- **Your goal**
Copy out each line below in which the string "convenient" appears.

- **Records supplied**
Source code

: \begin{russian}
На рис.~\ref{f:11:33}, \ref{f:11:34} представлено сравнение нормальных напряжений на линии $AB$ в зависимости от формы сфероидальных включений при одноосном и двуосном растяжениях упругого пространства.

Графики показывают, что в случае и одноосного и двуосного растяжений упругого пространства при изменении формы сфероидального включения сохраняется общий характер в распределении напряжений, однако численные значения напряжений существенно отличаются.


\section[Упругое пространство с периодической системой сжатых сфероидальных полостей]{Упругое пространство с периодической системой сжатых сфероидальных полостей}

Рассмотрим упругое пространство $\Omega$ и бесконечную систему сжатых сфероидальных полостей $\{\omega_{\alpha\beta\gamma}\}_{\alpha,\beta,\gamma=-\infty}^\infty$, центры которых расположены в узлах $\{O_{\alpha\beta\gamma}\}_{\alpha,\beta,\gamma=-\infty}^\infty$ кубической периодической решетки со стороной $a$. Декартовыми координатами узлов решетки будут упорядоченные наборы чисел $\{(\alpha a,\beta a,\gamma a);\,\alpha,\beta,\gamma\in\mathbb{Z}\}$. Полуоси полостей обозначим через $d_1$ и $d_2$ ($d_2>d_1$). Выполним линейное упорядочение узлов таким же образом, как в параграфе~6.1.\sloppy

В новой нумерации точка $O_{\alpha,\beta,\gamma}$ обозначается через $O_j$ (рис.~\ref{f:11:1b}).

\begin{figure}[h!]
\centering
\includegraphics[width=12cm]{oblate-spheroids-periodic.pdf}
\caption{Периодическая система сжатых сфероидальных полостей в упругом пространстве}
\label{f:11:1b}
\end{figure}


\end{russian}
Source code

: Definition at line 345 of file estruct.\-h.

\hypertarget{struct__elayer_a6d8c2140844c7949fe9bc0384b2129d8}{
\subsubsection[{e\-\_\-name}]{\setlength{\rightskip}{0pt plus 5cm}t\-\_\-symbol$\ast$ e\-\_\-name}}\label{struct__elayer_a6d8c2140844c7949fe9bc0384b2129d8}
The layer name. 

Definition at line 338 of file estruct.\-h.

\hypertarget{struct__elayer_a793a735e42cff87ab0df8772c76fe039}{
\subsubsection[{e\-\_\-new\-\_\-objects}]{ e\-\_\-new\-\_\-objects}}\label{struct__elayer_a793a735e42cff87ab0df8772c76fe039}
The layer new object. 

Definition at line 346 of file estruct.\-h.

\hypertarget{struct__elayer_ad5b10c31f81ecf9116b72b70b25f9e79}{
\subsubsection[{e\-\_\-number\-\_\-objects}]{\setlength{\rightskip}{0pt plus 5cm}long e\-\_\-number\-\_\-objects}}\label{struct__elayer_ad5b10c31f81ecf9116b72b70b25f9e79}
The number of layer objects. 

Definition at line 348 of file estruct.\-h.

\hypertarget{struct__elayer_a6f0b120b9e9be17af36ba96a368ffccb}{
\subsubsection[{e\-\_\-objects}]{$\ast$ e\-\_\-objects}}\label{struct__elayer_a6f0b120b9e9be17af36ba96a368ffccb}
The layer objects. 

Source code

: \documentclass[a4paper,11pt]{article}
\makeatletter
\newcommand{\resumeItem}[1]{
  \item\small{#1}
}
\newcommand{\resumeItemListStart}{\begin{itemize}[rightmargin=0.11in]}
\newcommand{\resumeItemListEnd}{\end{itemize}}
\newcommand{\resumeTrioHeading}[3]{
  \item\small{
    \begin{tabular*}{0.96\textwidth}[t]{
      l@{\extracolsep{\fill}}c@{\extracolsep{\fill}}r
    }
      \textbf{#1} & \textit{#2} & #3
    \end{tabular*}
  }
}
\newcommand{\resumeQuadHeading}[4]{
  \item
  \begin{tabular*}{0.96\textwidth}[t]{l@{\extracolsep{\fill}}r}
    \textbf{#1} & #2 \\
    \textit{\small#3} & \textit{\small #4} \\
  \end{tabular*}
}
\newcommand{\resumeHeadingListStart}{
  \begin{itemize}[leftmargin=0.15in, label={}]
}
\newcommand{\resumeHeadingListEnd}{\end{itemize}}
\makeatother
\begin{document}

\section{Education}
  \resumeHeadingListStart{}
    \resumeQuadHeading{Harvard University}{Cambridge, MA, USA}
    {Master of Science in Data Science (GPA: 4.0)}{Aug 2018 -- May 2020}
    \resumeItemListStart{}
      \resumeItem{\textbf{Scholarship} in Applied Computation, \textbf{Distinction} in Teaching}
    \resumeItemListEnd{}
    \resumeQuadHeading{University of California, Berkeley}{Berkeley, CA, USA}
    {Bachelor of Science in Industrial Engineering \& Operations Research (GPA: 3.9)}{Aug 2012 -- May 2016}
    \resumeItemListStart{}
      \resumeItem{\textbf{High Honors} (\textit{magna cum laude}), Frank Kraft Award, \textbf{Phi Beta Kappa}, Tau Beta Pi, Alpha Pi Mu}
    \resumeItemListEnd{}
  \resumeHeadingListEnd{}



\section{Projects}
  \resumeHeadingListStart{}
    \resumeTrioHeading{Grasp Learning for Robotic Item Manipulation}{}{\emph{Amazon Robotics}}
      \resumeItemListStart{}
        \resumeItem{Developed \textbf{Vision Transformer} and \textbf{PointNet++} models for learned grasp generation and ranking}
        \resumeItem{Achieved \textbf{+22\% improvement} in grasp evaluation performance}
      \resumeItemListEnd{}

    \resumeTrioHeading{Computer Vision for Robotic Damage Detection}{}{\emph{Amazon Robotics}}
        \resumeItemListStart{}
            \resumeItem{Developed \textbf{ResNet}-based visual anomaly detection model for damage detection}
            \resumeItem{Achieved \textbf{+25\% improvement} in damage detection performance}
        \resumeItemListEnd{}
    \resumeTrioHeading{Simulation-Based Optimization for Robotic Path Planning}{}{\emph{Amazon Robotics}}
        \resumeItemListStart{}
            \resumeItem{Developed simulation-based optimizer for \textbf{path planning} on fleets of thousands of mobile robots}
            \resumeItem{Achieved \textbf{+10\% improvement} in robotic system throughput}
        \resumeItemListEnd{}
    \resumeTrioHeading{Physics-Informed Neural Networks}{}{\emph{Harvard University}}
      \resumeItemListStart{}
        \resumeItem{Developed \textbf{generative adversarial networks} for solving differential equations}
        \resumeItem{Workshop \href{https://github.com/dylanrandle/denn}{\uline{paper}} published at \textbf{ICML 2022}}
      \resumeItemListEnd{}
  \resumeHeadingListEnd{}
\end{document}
* * *
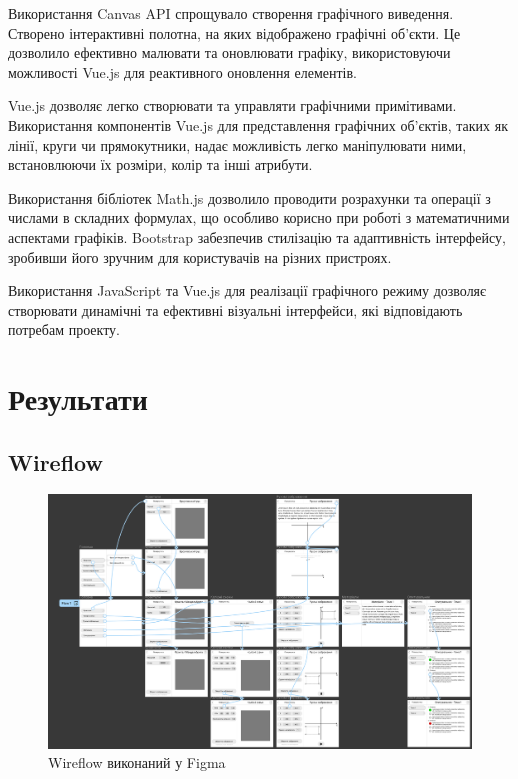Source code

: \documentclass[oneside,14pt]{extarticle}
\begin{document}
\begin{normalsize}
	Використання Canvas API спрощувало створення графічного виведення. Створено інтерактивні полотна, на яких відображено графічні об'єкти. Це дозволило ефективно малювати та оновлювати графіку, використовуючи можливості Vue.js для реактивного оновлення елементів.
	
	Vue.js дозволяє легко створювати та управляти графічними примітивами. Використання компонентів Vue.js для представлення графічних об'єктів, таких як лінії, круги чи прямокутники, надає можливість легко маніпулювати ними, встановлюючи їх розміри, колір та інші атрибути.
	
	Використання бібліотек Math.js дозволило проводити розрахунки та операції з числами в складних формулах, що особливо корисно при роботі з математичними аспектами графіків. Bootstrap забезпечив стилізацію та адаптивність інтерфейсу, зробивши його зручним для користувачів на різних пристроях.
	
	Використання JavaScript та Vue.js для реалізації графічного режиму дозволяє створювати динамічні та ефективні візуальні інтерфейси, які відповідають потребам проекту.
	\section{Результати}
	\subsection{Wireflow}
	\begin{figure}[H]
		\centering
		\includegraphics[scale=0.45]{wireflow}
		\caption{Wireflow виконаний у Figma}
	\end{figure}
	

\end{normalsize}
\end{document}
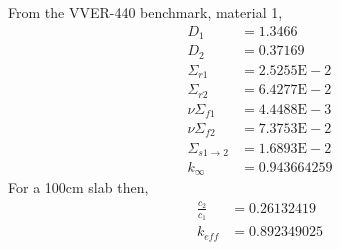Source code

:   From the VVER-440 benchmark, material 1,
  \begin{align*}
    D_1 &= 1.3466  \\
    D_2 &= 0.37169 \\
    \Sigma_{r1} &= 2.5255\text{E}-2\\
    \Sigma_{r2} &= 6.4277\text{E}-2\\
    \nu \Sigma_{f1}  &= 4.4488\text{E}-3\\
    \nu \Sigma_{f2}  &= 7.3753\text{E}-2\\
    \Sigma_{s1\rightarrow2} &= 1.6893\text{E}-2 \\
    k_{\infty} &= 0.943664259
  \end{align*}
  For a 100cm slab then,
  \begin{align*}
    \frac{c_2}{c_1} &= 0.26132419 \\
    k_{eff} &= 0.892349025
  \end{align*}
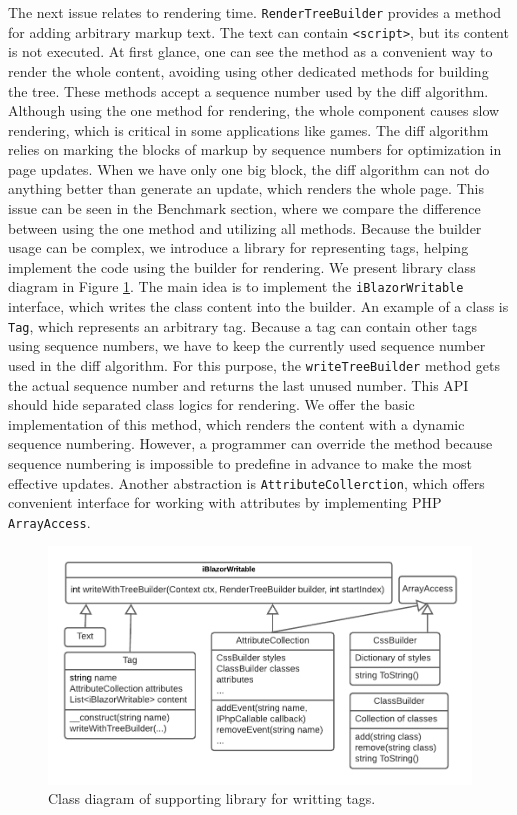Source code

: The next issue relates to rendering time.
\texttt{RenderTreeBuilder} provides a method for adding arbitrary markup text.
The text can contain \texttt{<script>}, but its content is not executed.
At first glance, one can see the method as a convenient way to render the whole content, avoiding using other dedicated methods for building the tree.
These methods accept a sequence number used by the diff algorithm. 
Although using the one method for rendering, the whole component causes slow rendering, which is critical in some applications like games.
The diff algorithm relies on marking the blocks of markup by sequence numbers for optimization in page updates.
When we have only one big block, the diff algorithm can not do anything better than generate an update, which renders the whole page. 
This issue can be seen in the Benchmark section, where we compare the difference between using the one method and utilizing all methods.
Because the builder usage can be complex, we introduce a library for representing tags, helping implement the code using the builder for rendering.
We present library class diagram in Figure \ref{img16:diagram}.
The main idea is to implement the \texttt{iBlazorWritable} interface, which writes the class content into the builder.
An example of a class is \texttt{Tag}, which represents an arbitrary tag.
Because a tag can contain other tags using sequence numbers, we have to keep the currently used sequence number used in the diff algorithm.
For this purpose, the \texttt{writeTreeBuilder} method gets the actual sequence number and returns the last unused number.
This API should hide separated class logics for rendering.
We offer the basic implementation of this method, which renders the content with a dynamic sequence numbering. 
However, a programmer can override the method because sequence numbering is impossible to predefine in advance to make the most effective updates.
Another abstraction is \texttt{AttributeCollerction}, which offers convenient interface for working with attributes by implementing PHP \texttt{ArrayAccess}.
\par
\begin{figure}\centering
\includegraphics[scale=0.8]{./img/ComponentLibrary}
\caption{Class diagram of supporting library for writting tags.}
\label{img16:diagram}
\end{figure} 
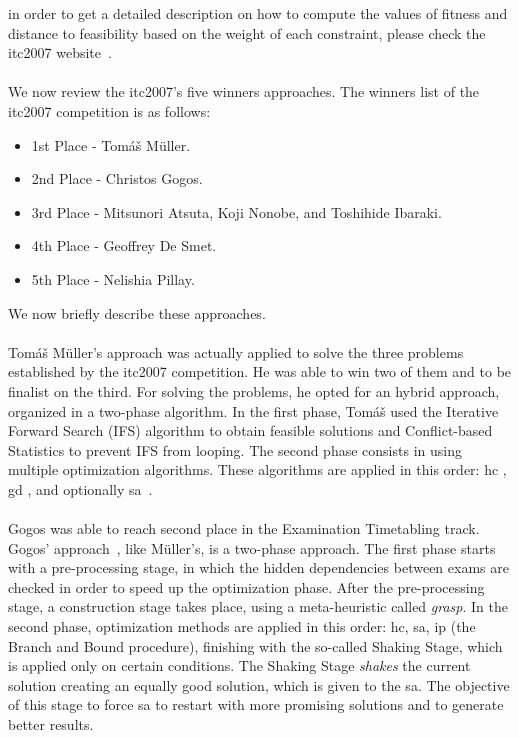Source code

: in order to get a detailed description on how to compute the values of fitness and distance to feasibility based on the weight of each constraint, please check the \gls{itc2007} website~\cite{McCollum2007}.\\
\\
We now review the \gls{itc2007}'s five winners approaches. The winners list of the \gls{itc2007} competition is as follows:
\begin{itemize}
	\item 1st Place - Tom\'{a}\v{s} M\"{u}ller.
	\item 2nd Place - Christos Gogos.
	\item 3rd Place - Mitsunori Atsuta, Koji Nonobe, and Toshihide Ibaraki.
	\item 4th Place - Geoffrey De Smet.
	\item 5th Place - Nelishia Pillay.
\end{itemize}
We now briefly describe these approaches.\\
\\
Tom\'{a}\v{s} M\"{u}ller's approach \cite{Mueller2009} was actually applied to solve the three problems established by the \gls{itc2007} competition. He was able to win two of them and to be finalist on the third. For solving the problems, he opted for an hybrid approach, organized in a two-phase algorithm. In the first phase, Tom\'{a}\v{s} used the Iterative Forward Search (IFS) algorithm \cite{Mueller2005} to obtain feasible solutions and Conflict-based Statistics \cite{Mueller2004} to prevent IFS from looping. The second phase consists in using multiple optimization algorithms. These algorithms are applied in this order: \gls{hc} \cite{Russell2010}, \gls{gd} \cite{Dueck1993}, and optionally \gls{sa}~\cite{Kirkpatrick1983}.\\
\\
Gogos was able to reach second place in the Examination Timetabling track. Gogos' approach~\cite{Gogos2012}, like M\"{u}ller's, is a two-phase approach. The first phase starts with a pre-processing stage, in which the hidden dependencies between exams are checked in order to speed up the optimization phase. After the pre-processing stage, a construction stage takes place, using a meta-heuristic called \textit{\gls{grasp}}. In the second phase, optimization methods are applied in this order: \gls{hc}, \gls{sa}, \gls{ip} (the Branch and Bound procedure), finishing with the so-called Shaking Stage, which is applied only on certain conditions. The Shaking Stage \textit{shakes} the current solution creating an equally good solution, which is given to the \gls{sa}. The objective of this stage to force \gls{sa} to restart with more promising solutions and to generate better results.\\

- **Task response**
At first glance, one can see the method as a convenient way to render the whole content, avoiding using other dedicated methods for building the tree.
Another abstraction is \texttt{AttributeCollerction}, which offers convenient interface for working with attributes by implementing PHP \texttt{ArrayAccess}.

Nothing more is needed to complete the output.